Reported by 2 libraries:
Also may be that an import sometimes does not finish on try 1, but (same file, same job profile) finishes on job 2.
See if if is better when the library is on Juniper before moving this from draft to open, plus put into standard bug format and add description and repro steps.
Can work with Jason Root/TAMU to diagnose in their test env, since we cannot repro in the hosted ref envs.
See more in thread: https://folio-project.slack.com/archives/CA39M62BZ/p1629301167142900
*From Linda Turney (Middle Tennessee State): *
Hello! My institution went live in July and I have a question for this group about data import behavior. We are on Iris Hot Fix #3. I'm checking to see if any others have similar experiences with "first load of the day" behavior. Sometimes, not always, the first load will complete with errors and the log will be empty. I run the same job immediately and it completes with no errors. Since I've experienced this many times, I usually make the first data import job very small, just in case I need to do some clean up. Sometimes I experience this later in the day when there is a long pause between jobs. It's almost like I've startled the system awake. Anyway, I appreciate any comments. Thanks!
From Jason (Texas A&M):
To clarify: It’s not that the first import of the day is slow - it’s that it completed with errors. And then succeeds on the 2nd attempt.
For an idea of our env: We’re using these mod-data-import module settings:
KAFKA_PORT = 9092
KAFKA_HOST = http://kafka-pre
JAVA_OPTIONS = -XX:MaxRAMPercentage=66.0
file.processing.buffer.chunk.size = 50
ENV = folio-pre
data.import.storage.type = LOCAL_STORAGE
data.import.storage.path = /storage/upload
With an NFS volume mounted inside the module at this path: /usr/verticles/storage/upload (for shared storage between the two instances of the running deployment).
My suspicion is that there is possibly some cache or shared memory I’m not taking into account on first write, or that Kafka needs some tweaking (buffer chunk size?). I did set up kafka and mod-inv as recommended in the data import guide.
To clarify: It’s not that the first import of the day is slow - it’s that it completed with errors. And then succeeds on the 2nd attempt. (edited)
Adam Cottle (Skidmore):
I have encountered several Data Import jobs in which my first attempt fails but a second one succeeds. Same imported MARC file, same job profile both times. I have not noticed, however, that it occurred on my library's first import of the day.
It seems pretty annoying to me to have to be mindful of doing a very small import each morning, and then watching it to see if you'll have to redo it. We should be able to do better than that. @Jason Root MTSU does not have a test env, but I think A&M does, right? If we needed to do some investigation and maybe pull some logs, could I have one of the devs contact you?
Oh sure - we have all the environments to try it with
I tried to do some diag’ing on this issue during our July side-by-side testing with Voyager, but I could not track it down.

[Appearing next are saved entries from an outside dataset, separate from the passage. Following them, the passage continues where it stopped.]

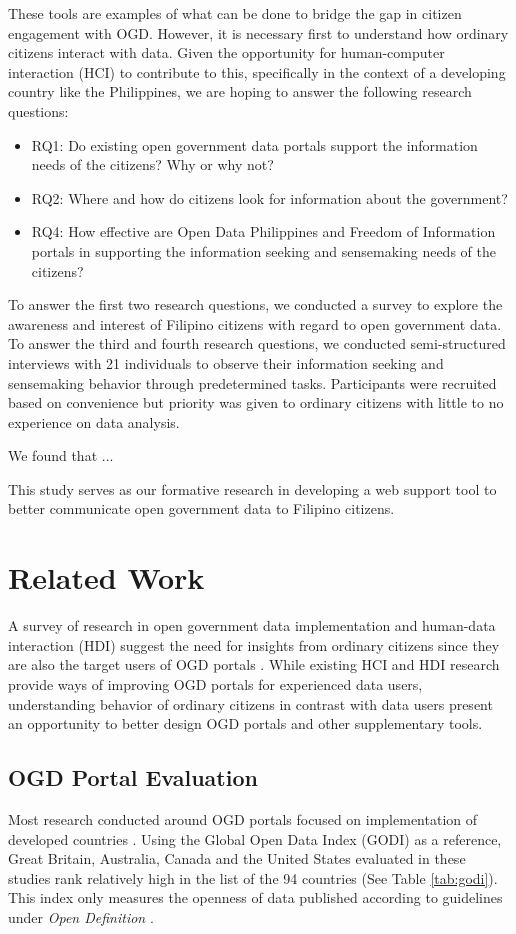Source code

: \documentclass{sigchi}
\begin{document}
These tools are examples of what can be done to bridge the gap in citizen engagement with OGD. However, it is necessary first to understand how ordinary citizens interact with data. Given the opportunity for human-computer interaction (HCI) to contribute to this, specifically in the context of a developing country like the Philippines, we are hoping to answer the following research questions:
\begin{itemize}
    \item RQ1: Do existing open government data portals support the information needs of the citizens? Why or why not?
    \item RQ2: Where and how do citizens look for information about the government?
    \item RQ4: How effective are Open Data Philippines and Freedom of Information portals in supporting the information seeking and sensemaking needs of the citizens?
\end{itemize}

To answer the first two research questions, we conducted a survey to explore the awareness and interest of Filipino citizens with regard to open government data. To answer the third and fourth research questions, we conducted semi-structured interviews with 21 individuals to observe their information seeking and sensemaking behavior through predetermined tasks. Participants were recruited based on convenience but priority was given to ordinary citizens with little to no experience on data analysis.

We found that ...

This study serves as our formative research in developing a web support tool to better communicate open government data to Filipino citizens.


\section{Related Work}
A survey of research in open government data implementation and human-data interaction (HDI) suggest the need for insights from ordinary citizens since they are also the target users of OGD portals \cite{warwick2017}. While existing HCI and HDI research provide ways of improving OGD portals for experienced data users, understanding behavior of ordinary citizens in contrast with data users present an opportunity to better design OGD portals and other supplementary tools. 

\subsection{OGD Portal Evaluation}
Most research conducted around OGD portals focused on implementation of developed countries \cite{kacprzak2019characterising, klimek2019dcat, koesten2019collaborative,Parycek2014}. Using the Global Open Data Index (GODI) as a reference, Great Britain, Australia, Canada and the United States evaluated in these studies rank relatively high in the list of the 94 countries (See Table \ref{tab:godi})\cite{godimetric2016}. This index only measures the openness of data published according to guidelines under \textit{Open Definition} \cite{godimetric2016}. 
\end{document}
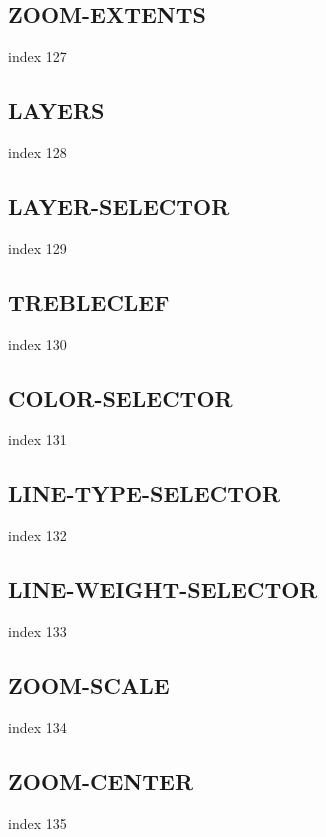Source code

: \documentclass[a4paper]{report}
\begin{document}
\subsection{ZOOM-EXTENTS}

index 127

\subsection{LAYERS}

index 128

\subsection{LAYER-SELECTOR}

index 129

\subsection{TREBLECLEF}

index 130

\subsection{COLOR-SELECTOR}

index 131

\subsection{LINE-TYPE-SELECTOR}

index 132

\subsection{LINE-WEIGHT-SELECTOR}

index 133

\subsection{ZOOM-SCALE}

index 134

\subsection{ZOOM-CENTER}

index 135
\end{document}
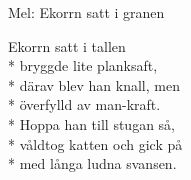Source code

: \begin{SongText}
    \begin{SongInfo}
        Mel: Ekorrn satt i granen
    \end{SongInfo}
    \begin{SongVerse}
        Ekorrn satt i tallen\\*%
        bryggde lite planksaft,\\*%
        därav blev han knall, men\\*%
        överfylld av man-kraft.\\*%
        Hoppa han till stugan så, \\*%
        våldtog katten och gick på\\*%
        med långa ludna svansen.
    \end{SongVerse}
\end{SongText}

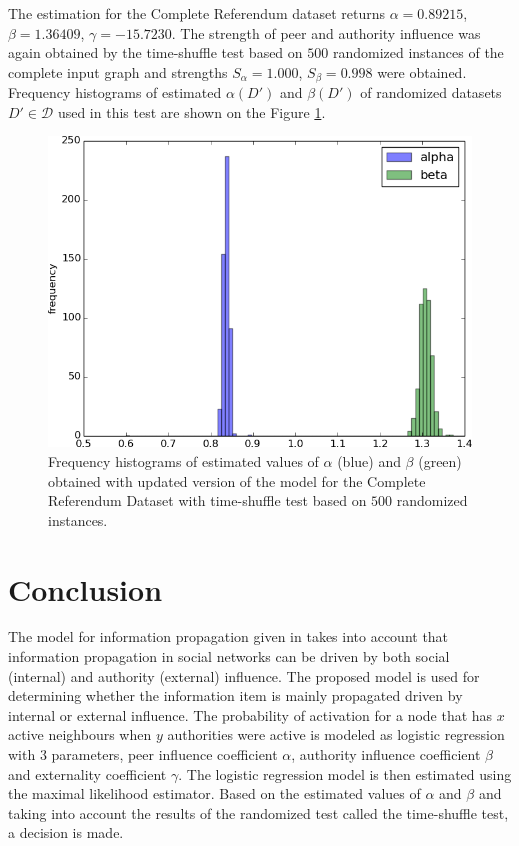 \documentclass[times, utf8, zavrsni]{fer}
\begin{document}
The estimation for the Complete Referendum dataset returns $\alpha=0.89215$, $\beta=1.36409$, $\gamma=-15.7230$. The strength of peer and authority influence was again obtained by the time-shuffle test based on $500$ randomized instances of the complete input graph and strengths $S_{\alpha} = 1.000$, $S_{\beta} = 0.998$ were obtained. Frequency histograms of estimated $\alpha(D')$ and $\beta(D')$ of randomized datasets $D' \in \mathcal{D}$ used in this test are shown on the Figure \ref{hist_full3}. 
\begin{figure}[htp]
\centering
\includegraphics[scale=0.7]{abg500v.png}	
\caption{Frequency histograms of estimated values of $\alpha$ (blue) and $\beta$ (green)  obtained with updated version of the model for the Complete Referendum Dataset with time-shuffle test based on $500$ randomized instances.}
\label{hist_full3}
\end{figure}

\chapter{Conclusion}

The model for information propagation given in \cite{authority} takes into account that information propagation in social networks can be driven by both social (internal) and authority (external) influence. The proposed model is used for determining whether the information item is mainly propagated driven by internal or external influence. The probability of activation for a node that has $x$ active neighbours when $y$ authorities were active is modeled as logistic regression with $3$ parameters, peer influence coefficient $\alpha$, authority influence coefficient $\beta$ and externality coefficient $\gamma$. The logistic regression model is then estimated using the maximal likelihood estimator. Based on the estimated values of $\alpha$ and $\beta$ and  taking into account the results of the randomized test called the time-shuffle test, a decision is made. 
\end{document}
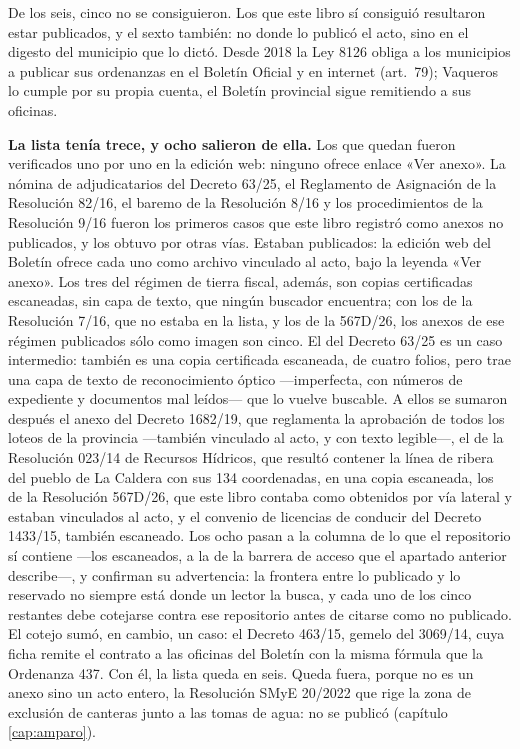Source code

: \begin{cautela}
De los seis, cinco no se consiguieron. Los que este libro sí consiguió resultaron estar publicados, y el sexto también: no donde lo publicó el acto, sino en el digesto del municipio que lo dictó. Desde 2018 la Ley 8126 obliga a los municipios a publicar sus ordenanzas en el Boletín Oficial y en internet (art.\ 79); Vaqueros lo cumple por su propia cuenta, el Boletín provincial sigue remitiendo a sus oficinas.

\textbf{La lista tenía trece, y ocho salieron de ella.} Los que quedan fueron verificados uno por uno en la edición web: ninguno ofrece enlace «Ver anexo». La nómina de adjudicatarios del Decreto 63/25, el Reglamento de Asignación de la Resolución 82/16, el baremo de la Resolución 8/16 y los procedimientos de la Resolución 9/16 fueron los primeros casos que este libro registró como anexos no publicados, y los obtuvo por otras vías. Estaban publicados: la edición web del Boletín ofrece cada uno como archivo vinculado al acto, bajo la leyenda «Ver anexo». Los tres del régimen de tierra fiscal, además, son copias certificadas escaneadas, sin capa de texto, que ningún buscador encuentra; con los de la Resolución 7/16, que no estaba en la lista, y los de la 567D/26, los anexos de ese régimen publicados sólo como imagen son cinco. El del Decreto 63/25 es un caso intermedio: también es una copia certificada escaneada, de cuatro folios, pero trae una capa de texto de reconocimiento óptico ---imperfecta, con números de expediente y documentos mal leídos--- que lo vuelve buscable. A ellos se sumaron después el anexo del Decreto 1682/19, que reglamenta la aprobación de todos los loteos de la provincia ---también vinculado al acto, y con texto legible---, el de la Resolución 023/14 de Recursos Hídricos, que resultó contener la línea de ribera del pueblo de La Caldera con sus 134 coordenadas, en una copia escaneada, los de la Resolución 567D/26, que este libro contaba como obtenidos por vía lateral y estaban vinculados al acto, y el convenio de licencias de conducir del Decreto 1433/15, también escaneado. Los ocho pasan a la columna de lo que el repositorio sí contiene ---los escaneados, a la de la barrera de acceso que el apartado anterior describe---, y confirman su advertencia: la frontera entre lo publicado y lo reservado no siempre está donde un lector la busca, y cada uno de los cinco restantes debe cotejarse contra ese repositorio antes de citarse como no publicado. El cotejo sumó, en cambio, un caso: el Decreto 463/15, gemelo del 3069/14, cuya ficha remite el contrato a las oficinas del Boletín con la misma fórmula que la Ordenanza 437. Con él, la lista queda en seis. Queda fuera, porque no es un anexo sino un acto entero, la Resolución SMyE 20/2022 que rige la zona de exclusión de canteras junto a las tomas de agua: no se publicó (capítulo \ref{cap:amparo}).


\end{cautela}
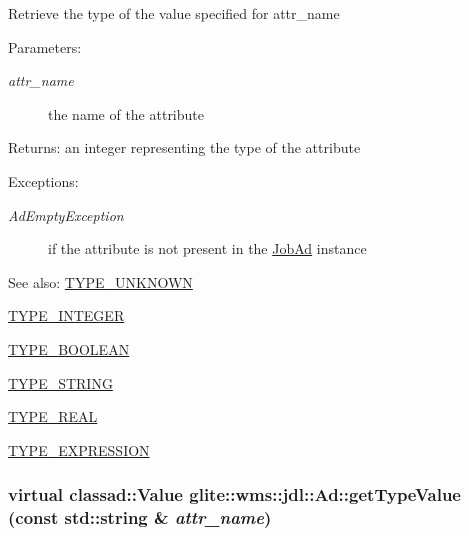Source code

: Retrieve the type of the value specified for attr\_\-name \begin{Desc}
\item[Parameters:]
\begin{description}
\item[{\em attr\_\-name}]the name of the attribute \end{description}
\end{Desc}
\begin{Desc}
\item[Returns:]an integer representing the type of the attribute \end{Desc}
\begin{Desc}
\item[Exceptions:]
\begin{description}
\item[{\em Ad\-Empty\-Exception}]if the attribute is not present in the \hyperlink{classglite_1_1wms_1_1jdl_1_1JobAd}{Job\-Ad} instance \end{description}
\end{Desc}
\begin{Desc}
\item[See also:]\hyperlink{classglite_1_1wms_1_1jdl_1_1Ad_z19_0w0}{TYPE\_\-UNKNOWN} 

\hyperlink{classglite_1_1wms_1_1jdl_1_1Ad_z19_0w1}{TYPE\_\-INTEGER} 

\hyperlink{classglite_1_1wms_1_1jdl_1_1Ad_z19_0w2}{TYPE\_\-BOOLEAN} 

\hyperlink{classglite_1_1wms_1_1jdl_1_1Ad_z19_0w3}{TYPE\_\-STRING} 

\hyperlink{classglite_1_1wms_1_1jdl_1_1Ad_z19_0w4}{TYPE\_\-REAL} 

\hyperlink{classglite_1_1wms_1_1jdl_1_1Ad_z19_0w5}{TYPE\_\-EXPRESSION} \end{Desc}
\hypertarget{classglite_1_1wms_1_1jdl_1_1Ad_b4}{
\subsubsection[getTypeValue]{\setlength{\rightskip}{0pt plus 5cm}virtual classad::Value glite::wms::jdl::Ad::get\-Type\-Value (const std::string \& {\em attr\_\-name})}}
\label{classglite_1_1wms_1_1jdl_1_1Ad_b4}


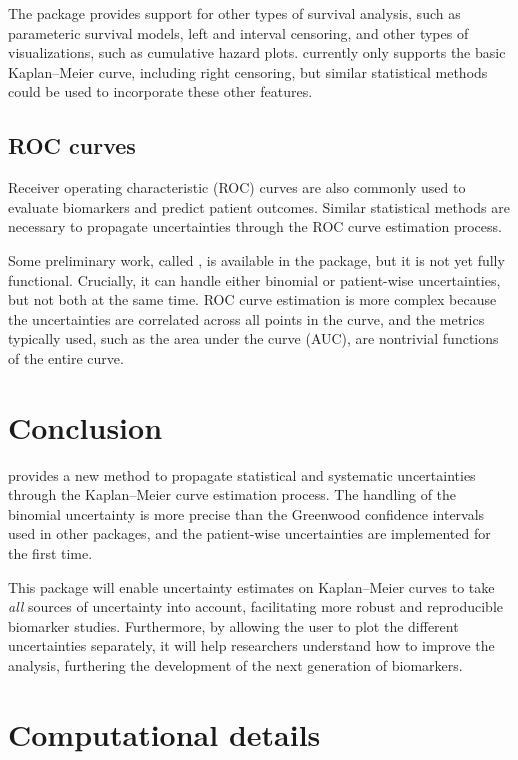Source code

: \documentclass[article]{jss}
\newcommand{\KM}{Kaplan--Meier} %
\begin{document}
The  package provides support for other types of survival analysis, such as parameteric survival models, left and interval censoring, and other types of visualizations, such as cumulative hazard plots\@.  currently only supports the basic \KM{} curve, including right censoring, but similar statistical methods could be used to incorporate these other features.

\subsection{ROC curves}

Receiver operating characteristic (ROC) curves are also commonly used to evaluate biomarkers and predict patient outcomes. Similar statistical methods are necessary to propagate uncertainties through the ROC curve estimation process.

Some preliminary work, called , is available in the  package, but it is not yet fully functional. Crucially, it can handle either binomial or patient-wise uncertainties, but not both at the same time. ROC curve estimation is more complex because the uncertainties are correlated across all points in the curve, and the metrics typically used, such as the area under the curve (AUC), are nontrivial functions of the entire curve.

\section{Conclusion}

 provides a new method to propagate statistical and systematic uncertainties through the \KM{} curve estimation process. The handling of the binomial uncertainty is more precise than the Greenwood confidence intervals used in other packages, and the patient-wise uncertainties are implemented for the first time.

This package will enable uncertainty estimates on \KM{} curves to take \emph{all} sources of uncertainty into account, facilitating more robust and reproducible biomarker studies. Furthermore, by allowing the user to plot the different uncertainties separately, it will help researchers understand how to improve the analysis, furthering the development of the next generation of biomarkers.

\section*{Computational details}
\end{document}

Good to know. And I'll be interested to know @Linda Turney @Jason Root @Adam Cottle if you see any difference in this behavior between Iris and Juniper. Lots of infrastructure cleanup in Juniper, and more coming in Kiwi, to decrease jobs getting stuck.
As soon as Juniper drops publicly - I plan on getting it into our infra here at Tamu.
My suspicion is that there is possibly some cache or shared memory I’m not taking into account on first write, or that Kafka needs some tweaking (buffer chunk size?) I did set up kafka and mod-inv as recommended in the data import guide.
I started a bug, but need to add more info to it. I'm going to leave it draft until I get confirmation that it's still happening after y'all upgrade to Juniper. https://issues.folio.org/browse/MODDATAIMP-524
@Jason Root When you mentioned kafka and mod-inv settings, are you referring to this? These are the latest recommendations for Iris Hotfix 3 and Juniper. https://wiki.folio.org/display/FOLIOtips/0-Recommended+Maximum+File+Sizes+and+Configuration
Ah I’ve not seen that one - there’s another one I used: https://wiki.folio.org/display/FOLIJET/Checklist+for+Data-Import+application+setup+on+a+new+environment%3A+Iris (edited)
Ahh - good to know - I'll get with the team and we'll consolidate or make them consistent. I just added the new one yesterday, based on recommendations from PTF after their analysis and some infrastructure work that the devs did in Juniper
Raegan Wiechert Missouri State):
I have not noticed this at Missouri State and for the last few days I have been the person doing the first import.
Ok, upped the Kafka log flush interval to 60 mins (it was set to 10), and set 300GB disk space for the brokers, and added the env var kafka.consumer.max.poll.records = 10 to mod-inv deployment. Our log retention is already 24 hrs now.
Sadly, we are still seeing the failures on first import of the day for that user - with the changes made yesterday.
we’ve done some more testing. It would appear that it is the first attempt from the same client, and not the client’s Folio account, that causes the fail on first import. This leads me to believe there is maybe something going on with the load balancer and headers. Could your devs provide any insights on how the client http streams work here in DI?